Between the publication of The Waste Lands in 1991 and Wizard and Glass in 1997, King did some of his worst work. He got into social commentary on feminism with Gerald’s Game, Deloris Claiborne, and Rose Madder – all substandard works.

He also published Insomnia which is the next novel that continues the story Roland’s quest. Insomnia is a tedious, overlong novel that does not stand on its own very well. However, we readers are given substantially more insight into the place of the Dark Tower and its inhabitants in the cosmos.

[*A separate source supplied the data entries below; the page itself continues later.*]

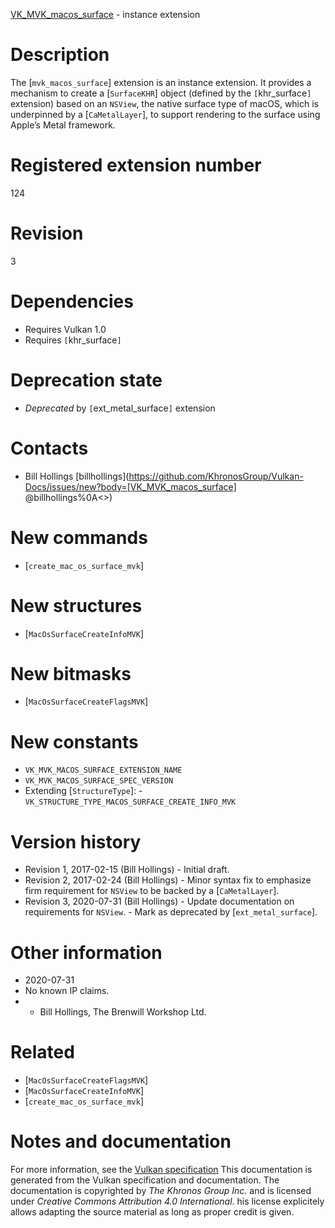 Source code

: [VK_MVK_macos_surface](https://www.khronos.org/registry/vulkan/specs/1.3-extensions/man/html/VK_MVK_macos_surface.html) - instance extension

# Description
The [`mvk_macos_surface`] extension is an instance extension.
It provides a mechanism to create a [`SurfaceKHR`] object (defined by
the `[`khr_surface`]` extension) based on an `NSView`, the native
surface type of macOS, which is underpinned by a [`CaMetalLayer`], to
support rendering to the surface using Apple’s Metal framework.

# Registered extension number
124

# Revision
3

# Dependencies
- Requires Vulkan 1.0
- Requires `[`khr_surface`]`

# Deprecation state
- *Deprecated* by `[`ext_metal_surface`]` extension

# Contacts
- Bill Hollings [billhollings](https://github.com/KhronosGroup/Vulkan-Docs/issues/new?body=[VK_MVK_macos_surface] @billhollings%0A<<Here describe the issue or question you have about the VK_MVK_macos_surface extension>>)

# New commands
- [`create_mac_os_surface_mvk`]

# New structures
- [`MacOsSurfaceCreateInfoMVK`]

# New bitmasks
- [`MacOsSurfaceCreateFlagsMVK`]

# New constants
- `VK_MVK_MACOS_SURFACE_EXTENSION_NAME`
- `VK_MVK_MACOS_SURFACE_SPEC_VERSION`
- Extending [`StructureType`]:  - `VK_STRUCTURE_TYPE_MACOS_SURFACE_CREATE_INFO_MVK`

# Version history
- Revision 1, 2017-02-15 (Bill Hollings)  - Initial draft. 
- Revision 2, 2017-02-24 (Bill Hollings)  - Minor syntax fix to emphasize firm requirement for `NSView` to be backed by a [`CaMetalLayer`]. 
- Revision 3, 2020-07-31 (Bill Hollings)  - Update documentation on requirements for `NSView`.  - Mark as deprecated by [`ext_metal_surface`].

# Other information
* 2020-07-31
* No known IP claims.
*   - Bill Hollings, The Brenwill Workshop Ltd.

# Related
- [`MacOsSurfaceCreateFlagsMVK`]
- [`MacOsSurfaceCreateInfoMVK`]
- [`create_mac_os_surface_mvk`]

# Notes and documentation
For more information, see the [Vulkan specification](https://www.khronos.org/registry/vulkan/specs/1.3-extensions/html/vkspec.html)
This documentation is generated from the Vulkan specification and documentation.
The documentation is copyrighted by *The Khronos Group Inc.* and is licensed under *Creative Commons Attribution 4.0 International*.
his license explicitely allows adapting the source material as long as proper credit is given.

The Waste Lands was an excellent book and really picks up the pace of King’s story. I’m pleased to have Wizard and Glass on my bookshelf, ready to read because that six year wait was too long! However, I know now that Wizard and Glass will do little to move our story forward. Instead, we learn of Roland’s past and the events that shaped his character.

But Wizard and Glass must wait. First, we must take in Insomnia.